NotesThis quilt was commissioned by Mrs Georgia Hunt Murphy, a wealthy American socialite, who collected the pieces of fabric from the wide range of people she knew. The quilt was made by Juliette (Mrs Charles) Babbitt of New York between 1910 and 1913 and given by Mrs Hunt Murphy to her granddaughter, Georgia Elizabeth Murphy. The following note was included in the papers accompanying the quilt when it was brought to Australia in the 1930s by a descendent of Georgia Hunt Murphy: "This patchwork quilt made by Mrs Juliette M. Babbitt for Mrs Georgia Hunt Murphy is for Georgia Elizabeth, daughter of Robert K. Murphy, with grandmother's love and request to treasure it, as also the list of contributors."
Georgia Hunt Murphy (1856-1936) was married to William Augustus Murphy (1843-1907) and lived in the Waldorf Astoria in New York. The Murphys, whose wealth came from a paper mill, a paint factory which supplied all the varnish for trans-continental American trains, and a major shoe-making firm called Johnson & Murphy, attended many official functions. Delighted by the beauty of the fabrics of the women's dresses, Georgia Hunt Murphy asked if the wearers would mind giving her scraps of fabric from their gowns. Over the years, she collected many pieces of fabric from some of the most influential people who lived at that time in America, Europe, Japan and South America. Having a great love of fabrics and embroidery, Georgia Hunt Murphy decided to commission Mrs Juliette (Mrs Charles H.) Babbitt to make a quilt from her fabric collection. The quilt was finished in 1913; each piece is embroidered or marked with a number which corresponds with the name of the original owner of the fabric on a numbered list.
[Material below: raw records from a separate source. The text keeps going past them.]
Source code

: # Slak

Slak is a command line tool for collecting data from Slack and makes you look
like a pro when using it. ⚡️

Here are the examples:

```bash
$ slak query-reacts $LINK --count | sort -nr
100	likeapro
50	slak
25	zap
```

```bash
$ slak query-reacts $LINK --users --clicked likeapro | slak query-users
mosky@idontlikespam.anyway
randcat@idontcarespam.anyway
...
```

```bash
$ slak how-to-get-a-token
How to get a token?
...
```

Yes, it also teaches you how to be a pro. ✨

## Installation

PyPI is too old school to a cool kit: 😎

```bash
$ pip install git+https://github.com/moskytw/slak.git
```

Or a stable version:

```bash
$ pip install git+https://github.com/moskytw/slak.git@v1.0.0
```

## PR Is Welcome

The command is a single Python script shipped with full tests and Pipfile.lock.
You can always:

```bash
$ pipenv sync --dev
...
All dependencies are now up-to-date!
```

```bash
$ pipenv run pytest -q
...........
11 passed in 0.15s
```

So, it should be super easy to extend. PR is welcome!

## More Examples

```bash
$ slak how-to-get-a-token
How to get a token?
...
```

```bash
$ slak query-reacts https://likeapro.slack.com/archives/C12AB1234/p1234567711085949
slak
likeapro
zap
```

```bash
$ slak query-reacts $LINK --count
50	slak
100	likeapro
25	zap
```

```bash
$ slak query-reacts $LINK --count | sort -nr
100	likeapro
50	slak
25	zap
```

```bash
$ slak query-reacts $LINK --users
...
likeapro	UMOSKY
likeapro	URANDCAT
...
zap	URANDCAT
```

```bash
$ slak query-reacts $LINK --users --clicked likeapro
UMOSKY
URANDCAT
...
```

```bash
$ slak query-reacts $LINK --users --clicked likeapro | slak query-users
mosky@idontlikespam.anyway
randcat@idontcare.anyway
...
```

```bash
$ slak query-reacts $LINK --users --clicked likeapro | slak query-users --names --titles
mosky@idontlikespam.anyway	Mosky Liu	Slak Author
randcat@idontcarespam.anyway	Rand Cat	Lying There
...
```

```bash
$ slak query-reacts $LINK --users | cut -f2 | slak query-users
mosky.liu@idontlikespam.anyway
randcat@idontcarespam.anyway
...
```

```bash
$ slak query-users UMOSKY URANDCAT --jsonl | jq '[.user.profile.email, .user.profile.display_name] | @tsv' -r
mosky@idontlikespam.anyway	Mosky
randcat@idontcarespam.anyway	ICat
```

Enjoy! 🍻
When Georgia Hunt Murphy died, the quilt was handed down, as per her instructions, to her granddaughter Georgia Elizabeth Murphy (1923-1999), whose father Robert Kenneth Murphy (1887-1972) came to Sydney in 1910 to help establish the Chemical Engineering faculty at the University of NSW. Highly regarded at the University, he was offered a senior position and elected to stay in Australia. Georgia Elizabeth Murphy shared her grandmother's love of fabrics and embroidery and she greatly treasured the quilt, which was very special to her. When she died, the quilt was passed on to her daughter, the donor, Jacqueline (Jay) Gray Lloyd of Longueville, who recognised the socio-historical significance of this exceptionally well documented and provenanced quilt and offered it to the Museum.
Normally, crazy quilts were made not so much as bed covers, but rather as pieces to be seen. In their heyday in the Victorian era they were used as 'parlour throws' or as covers when having a nap. This particular quilt however is too large to have been used as a throw and may well have been used as a bed cover or simply as a show-piece.